北朝鮮と韓国の間に軍事的緊張が高まっている。これについてネットで調べたところ「在韓米軍完全撤退」というブログ記事を複数見つけた。記事によると2015年にアメリカ軍は朝鮮半島から「完全に撤退」するのだという。よく調べると、あるブログの記事が出元になっているようで、その記事を完全コピーしたものが出回っていることが分かった。ネトウヨさんの間では広く出回っている情報のようで「韓国完全崩壊」とか「在日韓国人を送り返せ」などという主張と一緒に語られることが多いようだ。
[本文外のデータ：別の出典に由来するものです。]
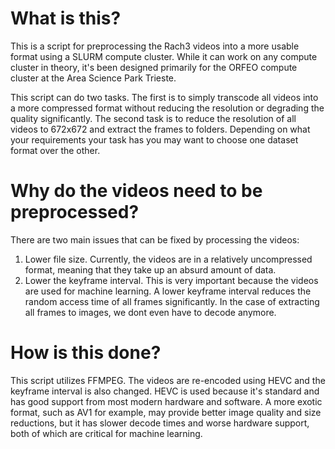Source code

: # What is this?
This is a script for preprocessing the Rach3 videos into a more usable format using a SLURM compute cluster.
While it can work on any compute cluster in theory, it's been designed primarily for the ORFEO compute cluster at the Area Science Park Trieste.

This script can do two tasks. The first is to simply transcode all videos into a more compressed format without reducing the resolution or degrading the quality significantly. 
The second task is to reduce the resolution of all videos to 672x672 and extract the frames to folders.
Depending on what your requirements your task has you may want to choose one dataset format over the other.

# Why do the videos need to be preprocessed?
There are two main issues that can be fixed by processing the videos:
 1. Lower file size. Currently, the videos are in a relatively uncompressed format, meaning that they take up an absurd amount of data.
 2. Lower the keyframe interval. This is very important because the videos are used for machine learning. A lower keyframe interval reduces the random access time of all frames significantly. In the case of extracting all frames to images, we dont even have to decode anymore.

# How is this done?
This script utilizes FFMPEG. The videos are re-encoded using HEVC and the keyframe interval is also changed.
HEVC is used because it's standard and has good support from most modern hardware and software. 
A more exotic format, such as AV1 for example, may provide better image quality and size reductions, but it has slower decode times and worse hardware support, both of which are critical for machine learning.

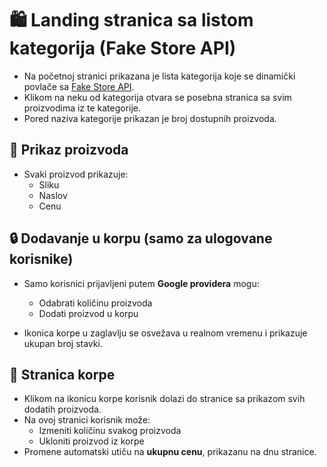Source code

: # 🛍️ Landing stranica sa listom kategorija (Fake Store API)

- Na početnoj stranici prikazana je lista kategorija koje se dinamički povlače sa [Fake Store API](https://fakestoreapi.com/).
- Klikom na neku od kategorija otvara se posebna stranica sa svim proizvodima iz te kategorije.
- Pored naziva kategorije prikazan je broj dostupnih proizvoda.

## 🛒 Prikaz proizvoda

- Svaki proizvod prikazuje:
  - Sliku
  - Naslov
  - Cenu

## 🔒 Dodavanje u korpu (samo za ulogovane korisnike)

- Samo korisnici prijavljeni putem **Google providera** mogu:
  - Odabrati količinu proizvoda
  - Dodati proizvod u korpu

- Ikonica korpe u zaglavlju se osvežava u realnom vremenu i prikazuje ukupan broj stavki.

## 🧺 Stranica korpe

- Klikom na ikonicu korpe korisnik dolazi do stranice sa prikazom svih dodatih proizvoda.
- Na ovoj stranici korisnik može:
  - Izmeniti količinu svakog proizvoda
  - Ukloniti proizvod iz korpe
- Promene automatski utiču na **ukupnu cenu**, prikazanu na dnu stranice.
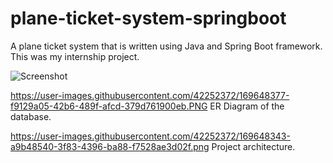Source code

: # plane-ticket-system-springboot
A plane ticket system that is written using Java and Spring Boot framework. This was my internship project.

![Screenshot](er.png)

https://user-images.githubusercontent.com/42252372/169648377-f9129a05-42b6-489f-afcd-379d761900eb.PNG
ER Diagram of the database.


https://user-images.githubusercontent.com/42252372/169648343-a9b48540-3f83-4396-ba88-f7528ae3d02f.png
Project architecture.
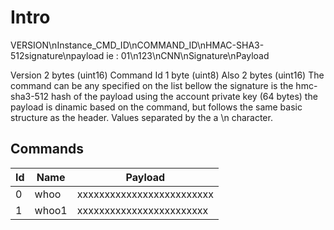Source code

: # Intro

VERSION\nInstance_CMD_ID\nCOMMAND_ID\nHMAC-SHA3-512signature\npayload
ie :
01\n123\nCNN\nSignature\nPayload

Version 2 bytes (uint16)
Command Id 1 byte (uint8)
Also 2 bytes (uint16) The command can be any specified on the list bellow
the signature is the hmc-sha3-512 hash of the payload using the account private key  (64 bytes)
the payload is dinamic based on the command, but follows the same basic structure as the header. Values separated by the a \n character.


## Commands

| Id | Name |Payload|
|---|---|---|
|0|whoo|xxxxxxxxxxxxxxxxxxxxxxxxx|
|1|whoo1|xxxxxxxxxxxxxxxxxxxxxxxx|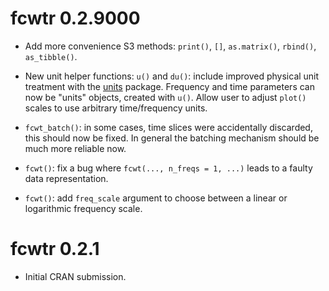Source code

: # fcwtr 0.2.9000

-   Add more convenience S3 methods: `print()`, `[]`, `as.matrix()`, `rbind()`, `as_tibble()`.

-   New unit helper functions: `u()` and `du()`: include improved physical unit treatment with the [units](https://r-quantities.github.io/units/) package. Frequency and time parameters can now be "units" objects, created with `u()`. Allow user to adjust `plot()` scales to use arbitrary time/frequency units.

-   `fcwt_batch()`: in some cases, time slices were accidentally discarded, this should now be fixed. In general the batching mechanism should be much more reliable now.

-   `fcwt()`: fix a bug where `fcwt(..., n_freqs = 1, ...)` leads to a faulty data representation.

-   `fcwt()`: add `freq_scale` argument to choose between a linear or logarithmic frequency scale.

# fcwtr 0.2.1

-   Initial CRAN submission.
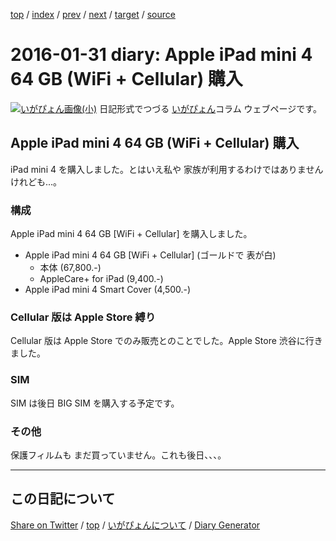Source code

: [top](../index.html) 
 / [index](index.html) 
 / [prev](ig160129.html) 
 / [next](ig160203.html) 
 / [target](https://igapyon.github.io/diary/2016/ig160131.html) 
 / [source](https://github.com/igapyon/diary/blob/gh-pages/2016/ig160131.html.src.md) 

2016-01-31 diary: Apple iPad mini 4 64 GB (WiFi + Cellular) 購入
=====================================================================================================
[![いがぴょん画像(小)](https://igapyon.github.io/diary/images/iga200306s.jpg "いがぴょん")](https://igapyon.github.io/diary/memo/memoigapyon.html) 日記形式でつづる [いがぴょん](https://igapyon.github.io/diary/memo/memoigapyon.html)コラム ウェブページです。

## Apple iPad mini 4 64 GB (WiFi + Cellular) 購入

iPad mini 4 を購入しました。とはいえ私や 家族が利用するわけではありませんけれども...。

### 構成

Apple iPad mini 4 64 GB [WiFi + Cellular] を購入しました。

* Apple iPad mini 4 64 GB [WiFi + Cellular] (ゴールドで 表が白)
  * 本体 (67,800.-)
  * AppleCare+ for iPad (9,400.-)
* Apple iPad mini 4 Smart Cover (4,500.-)


### Cellular 版は Apple Store 縛り

Cellular 版は Apple Store でのみ販売とのことでした。Apple Store 渋谷に行きました。

### SIM

SIM は後日 BIG SIM を購入する予定です。

### その他

保護フィルムも まだ買っていません。これも後日、、、。

----------------------------------------------------------------------------------------------------

## この日記について

[Share on Twitter](https://twitter.com/intent/tweet?hashtags=igapyon%2Cdiary%2C%E3%81%84%E3%81%8C%E3%81%B4%E3%82%87%E3%82%93&text=Apple+iPad+mini+4+64+GB+%28WiFi+%2B+Cellular%29+%E8%B3%BC%E5%85%A5&url=https%3A%2F%2Figapyon.github.io%2Fdiary%2F2016%2Fig160131.html) / [top](../index.html) / [いがぴょんについて](https://igapyon.github.io/diary/memo/memoigapyon.html) / [Diary Generator](https://github.com/igapyon/igapyonv3)
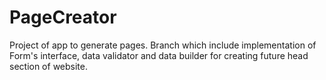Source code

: # PageCreator
Project of app to generate pages.
Branch which include implementation of Form's interface, data validator and data builder for creating future head section of website.
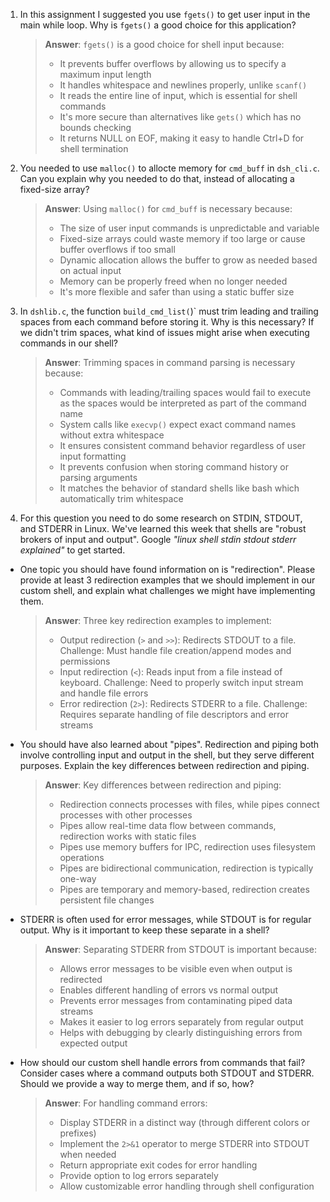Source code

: 1. In this assignment I suggested you use `fgets()` to get user input in the main while loop. Why is `fgets()` a good choice for this application?

    > **Answer**: `fgets()` is a good choice for shell input because:
    > - It prevents buffer overflows by allowing us to specify a maximum input length
    > - It handles whitespace and newlines properly, unlike `scanf()`
    > - It reads the entire line of input, which is essential for shell commands
    > - It's more secure than alternatives like `gets()` which has no bounds checking
    > - It returns NULL on EOF, making it easy to handle Ctrl+D for shell termination

2. You needed to use `malloc()` to allocte memory for `cmd_buff` in `dsh_cli.c`. Can you explain why you needed to do that, instead of allocating a fixed-size array?

    > **Answer**: Using `malloc()` for `cmd_buff` is necessary because:
    > - The size of user input commands is unpredictable and variable
    > - Fixed-size arrays could waste memory if too large or cause buffer overflows if too small
    > - Dynamic allocation allows the buffer to grow as needed based on actual input
    > - Memory can be properly freed when no longer needed
    > - It's more flexible and safer than using a static buffer size


3. In `dshlib.c`, the function `build_cmd_list(`)` must trim leading and trailing spaces from each command before storing it. Why is this necessary? If we didn't trim spaces, what kind of issues might arise when executing commands in our shell?

    > **Answer**:  Trimming spaces in command parsing is necessary because:
    > - Commands with leading/trailing spaces would fail to execute as the spaces would be interpreted as part of the command name
    > - System calls like `execvp()` expect exact command names without extra whitespace
    > - It ensures consistent command behavior regardless of user input formatting
    > - It prevents confusion when storing command history or parsing arguments
    > - It matches the behavior of standard shells like bash which automatically trim whitespace

4. For this question you need to do some research on STDIN, STDOUT, and STDERR in Linux. We've learned this week that shells are "robust brokers of input and output". Google _"linux shell stdin stdout stderr explained"_ to get started.

- One topic you should have found information on is "redirection". Please provide at least 3 redirection examples that we should implement in our custom shell, and explain what challenges we might have implementing them.

    > **Answer**: Three key redirection examples to implement:
    > - Output redirection (`>` and `>>`): Redirects STDOUT to a file. Challenge: Must handle file creation/append modes and permissions
    > - Input redirection (`<`): Reads input from a file instead of keyboard. Challenge: Need to properly switch input stream and handle file errors
    > - Error redirection (`2>`): Redirects STDERR to a file. Challenge: Requires separate handling of file descriptors and error streams

- You should have also learned about "pipes". Redirection and piping both involve controlling input and output in the shell, but they serve different purposes. Explain the key differences between redirection and piping.

    > **Answer**: Key differences between redirection and piping:
    > - Redirection connects processes with files, while pipes connect processes with other processes
    > - Pipes allow real-time data flow between commands, redirection works with static files
    > - Pipes use memory buffers for IPC, redirection uses filesystem operations
    > - Pipes are bidirectional communication, redirection is typically one-way
    > - Pipes are temporary and memory-based, redirection creates persistent file changes

- STDERR is often used for error messages, while STDOUT is for regular output. Why is it important to keep these separate in a shell?

    > **Answer**: Separating STDERR from STDOUT is important because:
    > - Allows error messages to be visible even when output is redirected
    > - Enables different handling of errors vs normal output
    > - Prevents error messages from contaminating piped data streams
    > - Makes it easier to log errors separately from regular output
    > - Helps with debugging by clearly distinguishing errors from expected output

- How should our custom shell handle errors from commands that fail? Consider cases where a command outputs both STDOUT and STDERR. Should we provide a way to merge them, and if so, how?

    > **Answer**: For handling command errors:
    > - Display STDERR in a distinct way (through different colors or prefixes)
    > - Implement the `2>&1` operator to merge STDERR into STDOUT when needed
    > - Return appropriate exit codes for error handling
    > - Provide option to log errors separately
    > - Allow customizable error handling through shell configuration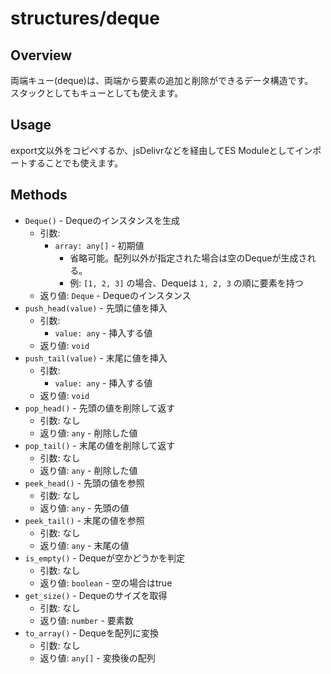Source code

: # structures/deque

## Overview

両端キュー(deque)は、両端から要素の追加と削除ができるデータ構造です。  
スタックとしてもキューとしても使えます。

## Usage

export文以外をコピペするか、jsDelivrなどを経由してES Moduleとしてインポートすることでも使えます。

## Methods

- `Deque()` - Dequeのインスタンスを生成
    - 引数:
        - `array: any[]` - 初期値
            - 省略可能。配列以外が指定された場合は空のDequeが生成される。
            - 例: `[1, 2, 3]` の場合、Dequeは `1, 2, 3` の順に要素を持つ
    - 返り値: `Deque` - Dequeのインスタンス
- `push_head(value)` - 先頭に値を挿入
    - 引数:
        - `value: any` - 挿入する値
    - 返り値: `void`
- `push_tail(value)` - 末尾に値を挿入
    - 引数:
        - `value: any` - 挿入する値
    - 返り値: `void`
- `pop_head()` - 先頭の値を削除して返す
    - 引数: なし
    - 返り値: `any` - 削除した値
- `pop_tail()` - 末尾の値を削除して返す
    - 引数: なし
    - 返り値: `any` - 削除した値
- `peek_head()` - 先頭の値を参照
    - 引数: なし
    - 返り値: `any` - 先頭の値
- `peek_tail()` - 末尾の値を参照
    - 引数: なし
    - 返り値: `any` - 末尾の値
- `is_empty()` - Dequeが空かどうかを判定
    - 引数: なし
    - 返り値: `boolean` - 空の場合はtrue
- `get_size()` - Dequeのサイズを取得
    - 引数: なし
    - 返り値: `number` - 要素数
- `to_array()` - Dequeを配列に変換
    - 引数: なし
    - 返り値: `any[]` - 変換後の配列
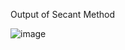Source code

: Output of Secant Method

![image](https://user-images.githubusercontent.com/79797000/151346883-2320ed0a-a368-4eeb-8046-65f19daa70a6.png)

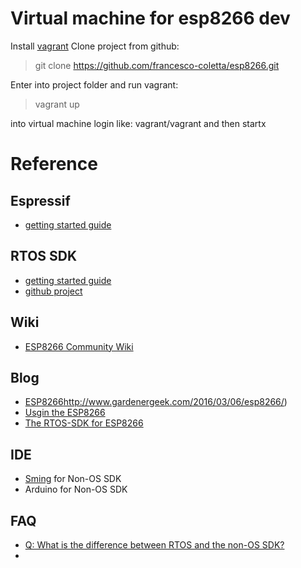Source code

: # Virtual machine for esp8266 dev

Install [vagrant](https://www.vagrantup.com/)
Clone project from github:
> git clone https://github.com/francesco-coletta/esp8266.git

Enter into project folder and run vagrant:
> vagrant up

into virtual machine login like:
vagrant/vagrant
and then
startx



Reference
==========

Espressif
----------
* [getting started guide](https://espressif.com/en/support/explore/get-started/esp8266/getting-started-guide)

RTOS SDK
----------
* [getting started guide](https://espressif.com/en/support/explore/get-started/esp8266/getting-started-guide#2_1)
* [github project](https://github.com/espressif/ESP8266_RTOS_SDK)



Wiki
----------
* [ESP8266 Community Wiki](http://www.esp8266.com/wiki/doku.php?id=start)


Blog
----------

* [ESP8266]()http://www.gardenergeek.com/2016/03/06/esp8266/)
* [Usgin the ESP8266](http://www.gardenergeek.com/2016/03/25/using-the-esp8266/)
* [The RTOS-SDK for ESP8266](http://www.gardenergeek.com/2016/03/26/the-rtos-sdk-for-esp8266/)

IDE
----------
* [Sming](https://github.com/SmingHub/Sming) for Non-OS SDK
* Arduino  for Non-OS SDK


FAQ
----------
* [Q: What is the difference between RTOS and the non-OS SDK?](http://bbs.espressif.com/viewtopic.php?t=838)
*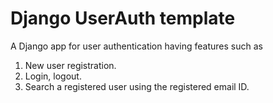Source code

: # Django UserAuth template
A Django app for user authentication having features such as 
1) New user registration.
2) Login, logout.
3) Search a registered user using the registered email ID.

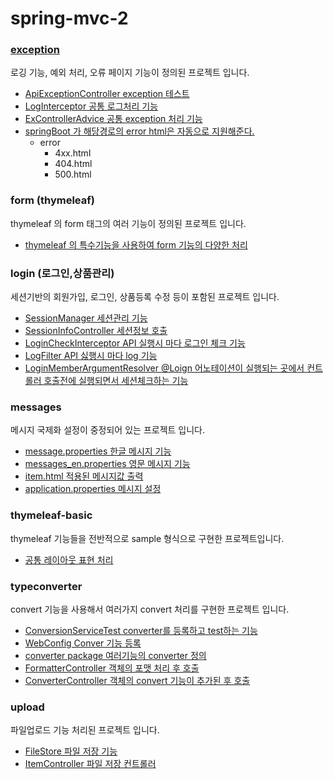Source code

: # spring-mvc-2

### [exception](https://github.com/youjaewoong/spring-mvc-2/tree/main/exception)
로깅 기능, 예외 처리, 오류 페이지 기능이 정의된 프로젝트 입니다.
- [ApiExceptionController exception 테스트](https://github.com/youjaewoong/spring-mvc-2/blob/main/exception/src/main/java/hello/exception/api/ApiExceptionController.java)
- [LogInterceptor 공통 로그처리 기능](https://github.com/youjaewoong/spring-mvc-2/blob/main/exception/src/main/java/hello/exception/interceptor/LogInterceptor.java)
- [ExControllerAdvice 공통 exception 처리 기능](https://github.com/youjaewoong/spring-mvc-2/blob/main/exception/src/main/java/hello/exception/exhandler/ExControllerAdvice.java)
- [springBoot 가 해당경로의 error html은 자동으로 지원해준다.](https://github.com/youjaewoong/spring-mvc-2/tree/main/exception/src/main/resources/templates/error)
  - error
    - 4xx.html
    - 404.html
    - 500.html

### form (thymeleaf)
thymeleaf 의 form 태그의 여러 기능이  정의된 프로젝트 입니다.
- [thymeleaf 의 특수기능을 사용하여 form 기능의 다양한 처리](https://github.com/youjaewoong/spring-mvc-2/tree/main/form/src/main/resources/templates/form)

### login (로그인,상품관리)
세션기반의 회원가입, 로그인, 상품등록 수정 등이 포함된 프로젝트 입니다.
- [SessionManager 세션관리 기능](https://github.com/youjaewoong/spring-mvc-2/blob/main/login/src/main/java/hello/login/web/session/SessionManager.java)
- [SessionInfoController 세션정보 호출](https://github.com/youjaewoong/spring-mvc-2/blob/main/login/src/main/java/hello/login/web/session/SessionInfoController.java)
- [LoginCheckInterceptor API 실행시 마다 로그인 체크 기능](https://github.com/youjaewoong/spring-mvc-2/blob/main/login/src/main/java/hello/login/web/interceptor/LogInterceptor.java)
- [LogFilter API 싫행시 마다 log 기능](https://github.com/youjaewoong/spring-mvc-2/blob/main/login/src/main/java/hello/login/web/filter/LogFilter.java)
- [LoginMemberArgumentResolver @Loign 어노테이션이 실행되는 곳에서 컨트롤러 호출전에 실행되면서 세션체크하는 기능](https://github.com/youjaewoong/spring-mvc-2/blob/main/login/src/main/java/hello/login/web/argumentresolver/LoginMemberArgumentResolver.java)

### messages
메시지 국제화 설정이 중정되어 있는 프로젝트 입니다.
- [message.properties 한글 메시지 기능](https://github.com/youjaewoong/spring-mvc-2/blob/main/message/src/main/resources/messages.properties)
- [messages_en.properties 영문 메시지 기능](https://github.com/youjaewoong/spring-mvc-2/blob/main/message/src/main/resources/messages_en.properties)
- [item.html 적용된 메시지값 출력](https://github.com/youjaewoong/spring-mvc-2/blob/main/message/src/main/resources/templates/message/item.html)
- [application.properties 메시지 설정](https://github.com/youjaewoong/spring-mvc-2/blob/main/message/src/main/resources/application.properties)

### thymeleaf-basic
thymeleaf 기능들을 전반적으로 sample 형식으로 구현한 프로젝트입니다.
- [공통 레이아웃 표현 처리](https://github.com/youjaewoong/spring-mvc-2/tree/main/thymeleaf-basic/src/main/resources/templates/template)

### typeconverter
convert 기능을 사용해서 여러가지 convert 처리를 구현한 프로젝트 입니다.
- [ConversionServiceTest converter를 등록하고 test하는 기능](https://github.com/youjaewoong/spring-mvc-2/blob/main/typeconverter/src/test/java/hello/typeconverter/converter/ConversionServiceTest.java)
- [WebConfig Conver 기능 등록](https://github.com/youjaewoong/spring-mvc-2/blob/main/typeconverter/src/main/java/hello/typeconverter/WebConfig.java)
- [converter package 여러기능의 converter 정의](https://github.com/youjaewoong/spring-mvc-2/tree/main/typeconverter/src/main/java/hello/typeconverter/converter)
- [FormatterController 객체의 포맷 처리 후 호출](https://github.com/youjaewoong/spring-mvc-2/blob/main/typeconverter/src/main/java/hello/typeconverter/controller/FormatterController.java)
- [ConverterController 객체의 convert 기능이 추가된 후 호출](https://github.com/youjaewoong/spring-mvc-2/blob/main/typeconverter/src/main/java/hello/typeconverter/controller/ConverterController.java)

### upload
파일업로드 기능 처리된 프로젝트 입니다.
- [FileStore 파일 저장 기능](https://github.com/youjaewoong/spring-mvc-2/blob/main/upload/src/main/java/hello/upload/file/FileStore.java)
- [ItemController 파일 저장 컨트롤러](https://github.com/youjaewoong/spring-mvc-2/blob/main/upload/src/main/java/hello/upload/controller/ItemController.java)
新聞社や通信社が書いた記事はないので、これは「ガセ」なのだろうと思った。ところが、一概に「ガセ」とも言い切れない記事も混じっている。日高義樹という人が「2016年、米軍撤退でアジアの大混乱が始まる – 日高義樹のワシントン情報」で、アメリカ軍は東アジアから撤退するのだ、と主張している。
現在の集団的自衛権の議論は「世界で一番強い軍隊と手を組んでいるのだから負けるはずはない」という見込みのもとに成り立っている。この見込みのもとに「日本は自前の防衛戦略を持たなくても大丈夫だ」という結論が得られる。賛成派ほどこの傾向は強いだろう。この見込みが裏切られたときの衝撃は強いのではないかと思う。場合によっては不安に駆られた国民の反感が自民党に向かうこともあるだろう。
いくつかの情報を読み合わせると、アメリカ軍は自軍の兵力に被害が出る陸上線を行わず、離れたところからテレビゲームのように空爆をする作戦に切り替えている可能性が高いようだ。ところが、日本人はこれまでの安倍首相の説明から、日本の自衛隊は安全な場所におり、アメリカが前線で戦ってくれるように思っている。これは錯覚にすぎないことになる。
こうした観測は「現場の関係者に取材したところ」と、情報源を秘匿した形で語られることが多い。最近、アメリカ政府は政府予算の削減を進めている。予算が削られることを怖れた軍関係者や国防省の官僚が、こうした噂を広めて、不安を煽っている可能性は否めない。本を売りたい人たちも扇情的な「情報」をありがたがるだろう。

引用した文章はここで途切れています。